Broadcom still wants to find a way to move forward with purchasing Symantec, and the two sides could resume discussions if they hammer out differences over valuation, according to the Financial Times.
More than 20 banks are still on standby to back Broadcom's blockbuster acquisition of Symantec after the semiconductor manufacturer locked down financing for the deal, the Financial Times reported. A steep drop in Symantec's stock price after CNBC reported early Monday that deal talks had been halted could put pressure on Symantec's board, sources told the Financial Times.
Bloomberg similarly reported that talks between Broadcom and Symantec could resume if both parties are able to compromise on price or if Symantec comes under enough pressure to re-engage. Neither Broadcom nor Symantec immediately responded to requests for comment from CRN USA.
Broadcom initially agreed to pay US$28.25 per share for Symantec, valuing the cybersecurity giant at US$17.5 billion, or US$20 billion including debt, both the Financial Times and Bloomberg reported.
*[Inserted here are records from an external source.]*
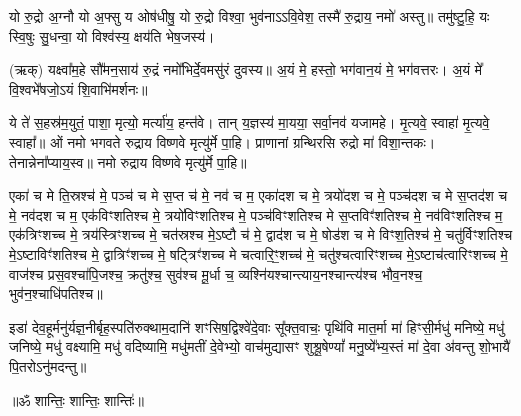 

यो रु॒द्रो अ॒ग्नौ यो अ॒फ्सु य ओष॑धीषु॒ यो रु॒द्रो विश्वा॒ भुव॑नाऽऽवि॒वेश॒ तस्मै॑ रु॒द्राय॒ नमो॑ अस्तु॥ तमु॑ष्टु॒हि॒ यः स्वि॒षुः सु॒धन्वा॒ यो विश्व॑स्य॒ क्षय॑ति भेष॒जस्य॑। 

(ऋक्)   यक्ष्वा᳚म॒हे सौ᳚मन॒साय॑ रु॒द्रं नमो᳚भिर्दे॒वमसु॑रं दुवस्य॥ अ॒यं मे॒ हस्तो॒ भग॑वान॒यं मे॒ भग॑वत्तरः। अ॒यं मे᳚ वि॒श्वभे᳚षजो॒ऽयं शि॒वाभि॑मर्शनः॥

ये ते॑ स॒हस्र॑म॒युतं॒ पाशा॒ मृत्यो॒ मर्त्या॑य॒ हन्त॑वे। तान् य॒ज्ञस्य॑ मा॒यया॒ सर्वा॒नव॑ यजामहे। मृ॒त्यवे॒ स्वाहा॑ मृ॒त्यवे॒ स्वाहा᳚॥ ओं नमो भगवते रुद्राय विष्णवे मृत्यु॑र्मे पा॒हि। प्राणानां ग्रन्थिरसि रुद्रो मा॑ विशा॒न्तकः। तेनान्नेना᳚प्याय॒स्व॥ नमो रुद्राय विष्णवे मृत्यु॑र्मे पा॒हि॥
 
एका॑ च मे ति॒स्रश्च॑ मे॒ पञ्च॑ च मे स॒प्त च॑ मे॒ नव॑ च म॒ एका॑दश च मे॒ त्रयो॑दश च मे॒ पञ्च॑दश च मे स॒प्तद॑श च मे॒ नव॑दश च म॒ एक॑विꣳशतिश्च मे॒ त्रयो॑विꣳशतिश्च मे॒ पञ्च॑विꣳशतिश्च मे स॒प्तविꣳ॑शतिश्च मे॒ नव॑विꣳशतिश्च म॒ एक॑त्रिꣳशच्च मे॒ त्रय॑स्त्रिꣳशच्च मे॒ चत॑स्रश्च मे॒ऽष्टौ च॑ मे॒ द्वाद॑श च मे॒ षोड॑श च मे विꣳश॒तिश्च॑ मे॒ चतु॑र्विꣳशतिश्च मे॒ऽष्टाविꣳ॑शतिश्च मे॒ द्वात्रिꣳ॑शच्च मे॒ षट्त्रिꣳ॑शच्च मे चत्वारि॒ꣳ॒शच्च॑ मे॒ चतु॑श्चत्वारिꣳशच्च मे॒ऽष्टाच॑त्वारिꣳशच्च मे॒ वाज॑श्च प्रस॒वश्चा॑पि॒जश्च॒ क्रतु॑श्च॒ सुव॑श्च मू॒र्धा च॒ व्यश्नि॑यश्चान्त्याय॒नश्चान्त्य॑श्च भौव॒नश्च॒ भुव॑न॒श्चाधि॑पतिश्च॥ 


\lbrack इडा॑ देव॒हूर्मनु॑र्यज्ञ॒नीर्बृह॒स्पति॑रुक्थाम॒दानि॑ शꣳसिष॒द्विश्वे॑\-दे॒वाः सू᳚क्त॒वाचः॒ पृथि॑वि मात॒र्मा मा॑ हिꣳसी॒र्मधु॑ मनिष्ये॒ मधु॑ जनिष्ये॒ मधु॑ वक्ष्यामि॒ मधु॑ वदिष्यामि॒ मधु॑मतीं दे॒वेभ्यो॒ वाच॑मुद्यासꣳ शुश्रू॒षेण्यां᳚ मनु॒ष्ये᳚भ्य॒स्तं मा॑ दे॒वा अ॑वन्तु शो॒भायै॑ पि॒तरोऽनु॑मदन्तु॥\rbrack

\centerline{॥ॐ शान्तिः॒ शान्तिः॒ शान्तिः॑॥}

{\small \closesection}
But as Broadcom was finalising its due diligence over the weekend, it discovered new information that prompted the firm to try and cut the purchase price by more than US$1.50 per share.
Symantec, however, would not accept an offer of less than US$28 per share, CNBC had reported. Prior to the collapse in talks, Broadcom and Symantec had been prepared to announce the transaction as soon as Tuesday, according to Bloomberg.
Symantec's stock down is down US$2.90, or 11.34 percent, to US$22.67 per share in trading late Monday, which is improved from losses of US$3.90 per share prior to the publication of the Financial Times story just after 2 p.m. ET Monday. Broadcom's stock, meanwhile, is up US$3.85, or 1.35 percent, to US$289.24 per share.
Bloomberg first reported late 2 July that Broadcom was in “advanced talks” to buy Symantec, with a follow-up report from the publication on July 8 indicating that Broadcom could value Symantec at more than US22 billion including debt.
Symantec's stock had soared 22 percent after the initial Bloomberg report, which was the highest the company's stock had traded since May 2018. Broadcom's stock, meanwhile, fell by 5 percent after the first Bloomberg story was published.